The Data Controller, CTS Engtec, processes personal data in compliance with data protection legislation, including the general data protection regulation (679/2016) of the European Union and the Data Protection Act (1050/2018).

Data Controller

CTS Engtec (y-tunnus: 2133526-4)

Kaikukatu 7
45100 Kouvola
puh. +358 10 759 7100
info@ctse.fi

Purpose of use of personal data

Personal data are processed for the purposes of customer relations management, marketing, recruitment-related, or other comparable addressed messaging. The data may be analysed and processed for improved targeting of marketing messages to the data subject.

Personal data groups processed

The register contains information on the following persons:

  • The Data Controller’s customers, the customers’ representatives and contact persons
  • Representatives and contact persons of the Data Controller’s contractors and suppliers
  • Project stakeholders
  • Job seekers

Register data

The following register data necessary from the viewpoint of intended use are processed:

  • Name
  • E-mail address
  • Telephone number
  • Party represented
  • Additional data provided by the data subject, such as job application information and information provided through the website contact form
  • Any changes to the data listed above.

Regular sources of register data

Personal data are mainly acquired from the following sources of information:

  • Directly from the data subject for customer relations management.
  • Directly from the data subject as part of other co-operation relations.
  • Customer self-registrations and communications related to participating in the Data Controller’s electronically arranged marketing campaigns, online surveys and communications, information kit downloads, or filling of job applications, which uses the LAURA™ Recruitment Software.
  • Public/freely accessible sources (such as the Internet and Trade Register).

Personal behavioural data

  • Online visits to CTS Engtec´s website (IP address, browser, time, page visits, and cookie information).
  • Person’s activities on the CTS Engtec website (entry of data into forms on the website and downloading data from the site).
  • Receipt of communications (e-mails, SMS messages) from CTS Engtec and reaction thereto.
  • LAURA™ Recruitment Software.

Disclosure and transfer of information

In principle, the Data Controller will not disclose personal data of data subjects to third parties (with the exception of the project’s customer), unless if this is legally requested by the authorities or if mandatory legislation so requires. In addition, the Data Controller will use reliable service providers for technical implementation of the services, which process personal data on behalf of the Data Controller.

In principle, personal data are not transferred outside the European Union or the European Economic Area. Any transfers of personal data are always carried out in accordance with applicable data protection legislation.

Personal data retention period

The Data Controller will process and retain personal data only for as long as is necessary from the viewpoint of the intended use of the personal data. Any personal data that are no longer required and the storage and processing of which by the Data Controller is no longer justified will be deleted at regular intervals in accordance with the data protection legislation in force and pursuant to the Data Controller’s own data protection procedures.

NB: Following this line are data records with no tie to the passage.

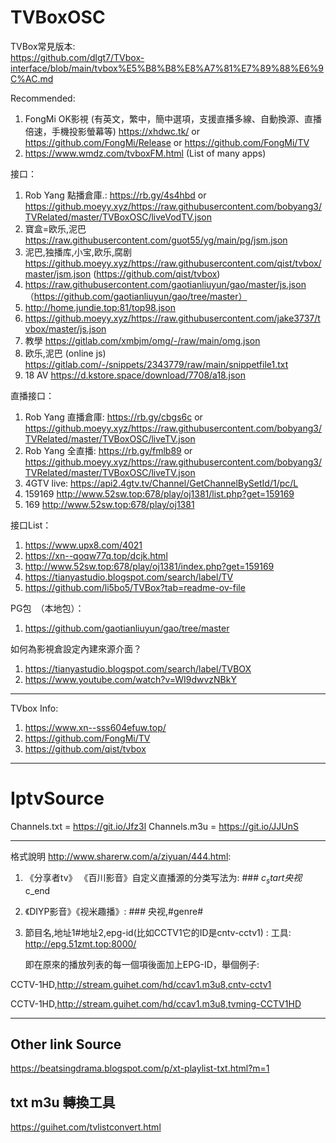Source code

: # TVBoxOSC


TVBox常見版本: <br>
https://github.com/dlgt7/TVbox-interface/blob/main/tvbox%E5%B8%B8%E8%A7%81%E7%89%88%E6%9C%AC.md

Recommended:

1. FongMi OK影視 (有英文，繁中，簡中選項，支援直播多線、自動換源、直播倍速，手機投影螢幕等) https://xhdwc.tk/ or https://github.com/FongMi/Release or https://github.com/FongMi/TV
2. https://www.wmdz.com/tvboxFM.html (List of many apps)



接口：
1. Rob Yang 點播倉庫.: https://rb.gy/4s4hbd or https://github.moeyy.xyz/https://raw.githubusercontent.com/bobyang3/TVRelated/master/TVBoxOSC/liveVodTV.json
2. 寶盒=欧乐,泥巴　https://raw.githubusercontent.com/guot55/yg/main/pg/jsm.json
3. 泥巴,独播库,小宝,欧乐,腐剧　https://github.moeyy.xyz/https://raw.githubusercontent.com/qist/tvbox/master/jsm.json (https://github.com/qist/tvbox)
4. https://raw.githubusercontent.com/gaotianliuyun/gao/master/js.json （https://github.com/gaotianliuyun/gao/tree/master） 
7. http://home.jundie.top:81/top98.json
8. https://github.moeyy.xyz/https://raw.githubusercontent.com/jake3737/tvbox/master/js.json 
9. 教學 https://gitlab.com/xmbjm/omg/-/raw/main/omg.json
10. 欧乐,泥巴 (online js) https://gitlab.com/-/snippets/2343779/raw/main/snippetfile1.txt
11. 18 AV https://d.kstore.space/download/7708/a18.json
    


直播接口： 
1. Rob Yang 直播倉庫: https://rb.gy/cbgs6c or https://github.moeyy.xyz/https://raw.githubusercontent.com/bobyang3/TVRelated/master/TVBoxOSC/liveTV.json <br>
2. Rob Yang 全直播: https://rb.gy/fmlb89 or https://github.moeyy.xyz/https://raw.githubusercontent.com/bobyang3/TVRelated/master/TVBoxOSC/liveTV.json <br>
3. 4GTV live: https://api2.4gtv.tv/Channel/GetChannelBySetId/1/pc/L<br>
4. 159169 http://www.52sw.top:678/play/oj1381/list.php?get=159169
5. 169 http://www.52sw.top:678/play/oj1381
   



接口List：
1. https://www.upx8.com/4021
2. https://xn--qoqw77q.top/dcjk.html
3. http://www.52sw.top:678/play/oj1381/index.php?get=159169
4. https://tianyastudio.blogspot.com/search/label/TV 
5. https://github.com/li5bo5/TVBox?tab=readme-ov-file


PG包　（本地包）：
1. https://github.com/gaotianliuyun/gao/tree/master


如何為影視倉設定內建來源介面？

1. https://tianyastudio.blogspot.com/search/label/TVBOX
2. https://www.youtube.com/watch?v=WI9dwvzNBkY

-----

TVbox Info:

1. https://www.xn--sss604efuw.top/
2. https://github.com/FongMi/TV
3. https://github.com/qist/tvbox




--------------------------------------------------------------------

# IptvSource


Channels.txt = https://git.io/Jfz3l
Channels.m3u = https://git.io/JJUnS


-----

格式說明 http://www.sharerw.com/a/ziyuan/444.html:
1. 《分享者tv》 《百川影音》自定义直播源的分类写法为: ### $c_start央视$c_end
2. 《DIYP影音》《视米趣播》: ### 央视,#genre#
3. 節目名,地址1#地址2,epg-id(比如CCTV1它的ID是cntv-cctv1) : 工具: http://epg.51zmt.top:8000/

    即在原來的播放列表的每一個項後面加上EPG-ID，舉個例子: 
    
CCTV-1HD,http://stream.guihet.com/hd/ccav1.m3u8,cntv-cctv1

CCTV-1HD,http://stream.guihet.com/hd/ccav1.m3u8,tvming-CCTV1HD


----
## Other link Source
https://beatsingdrama.blogspot.com/p/xt-playlist-txt.html?m=1

## txt m3u 轉換工具
https://guihet.com/tvlistconvert.html


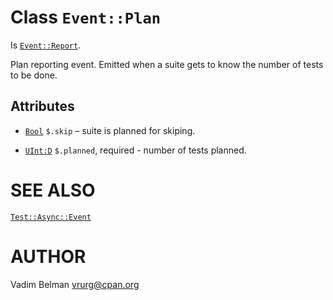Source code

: Class `Event::Plan`
===================

Is [`Event::Report`](Report.md).

Plan reporting event. Emitted when a suite gets to know the number of tests to be done.

Attributes
----------

  * [`Bool`](https://docs.raku.org/type/Bool) `$.skip` – suite is planned for skiping.

  * [`UInt:D`](https://docs.raku.org/type/UInt) `$.planned`, required - number of tests planned.

SEE ALSO
========

[`Test::Async::Event`](../Event.md)

AUTHOR
======

Vadim Belman <vrurg@cpan.org>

At LAURA™ Recruitment Software, job application information is retained for 356 days from the date of application or the last update. Data may be processed longer than this, for example if the data subject has been selected as an employee or deputy of the organization.

Register protection and processing of personal data

The databases associated with the register are protected by firewalls, passwords and other technical means generally accepted in the field of information security. Databases, database back-ups and manually maintained documentation are kept in locked premises. Destruction of documentation containing personal data is carried out in keeping with information security.

Only identified employees of the Data Controller and companies operating on its mandate and behalf can have access to the data contained in the register, based on personal right of use granted by the Data Controller.

The Data Controller periodically inspects its personal data processing procedures and the systems and equipment used therein; this includes evaluation of the risks related to personal data processing activity, for example, when introducing new technology.

Rights of the data subject

A data subject has the following rights applicable on a case-by-case basis:

Right of access to personal data: A data subject has the right to receive confirmation from the Data Controller on whether the data subject’s personal data are being processed or not. If the data subject’s personal data are being processed, the subject has the right to access the data.

Right to request correction, deletion, or restriction of processing of the data: A data subject has the right to request from the Data Controller correction of inaccurate data or deletion of some of the personal data concerning the data subject, or request restriction of the processing on basis laid down by law.

Right of objection: A data subject has the right to object to the processing of the subject’s personal data under special circumstances, if the Data Controller processes the personal data based on legitimate interest.

Right of complaint submission to the supervisory authority: In Finland, the supervisory authority is the Office of the Data Protection Ombudsman; visit www.tietosuoja for contact information and instructions.

To exercise your rights as a Data Subject, please contact the Data Controller by sending an e-mail to the address info@ctse.fi.

We will do our best to respond as soon as possible and provide additional instructions or ask further questions regarding your request. Prior to meeting your request, we have the right and obligation to verify your identity, which means that it must be possible for us to identify you in an adequate manner. If your request is clearly unfounded or unreasonable, we may either charge you a reasonable fee based on administrative costs for meeting the request or refuse to take the action requested.